*What the exercise asks*:
Exclude the pictures, then restate every entry below exactly.

*Records provided*:

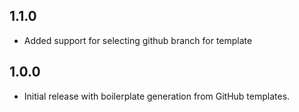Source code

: ## 1.1.0

- Added support for selecting github branch for template

## 1.0.0

- Initial release with boilerplate generation from GitHub templates.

*Expected answer*:
Source code

: ## 1.1.0

- Added support for selecting github branch for template

## 1.0.0

- Initial release with boilerplate generation from GitHub templates.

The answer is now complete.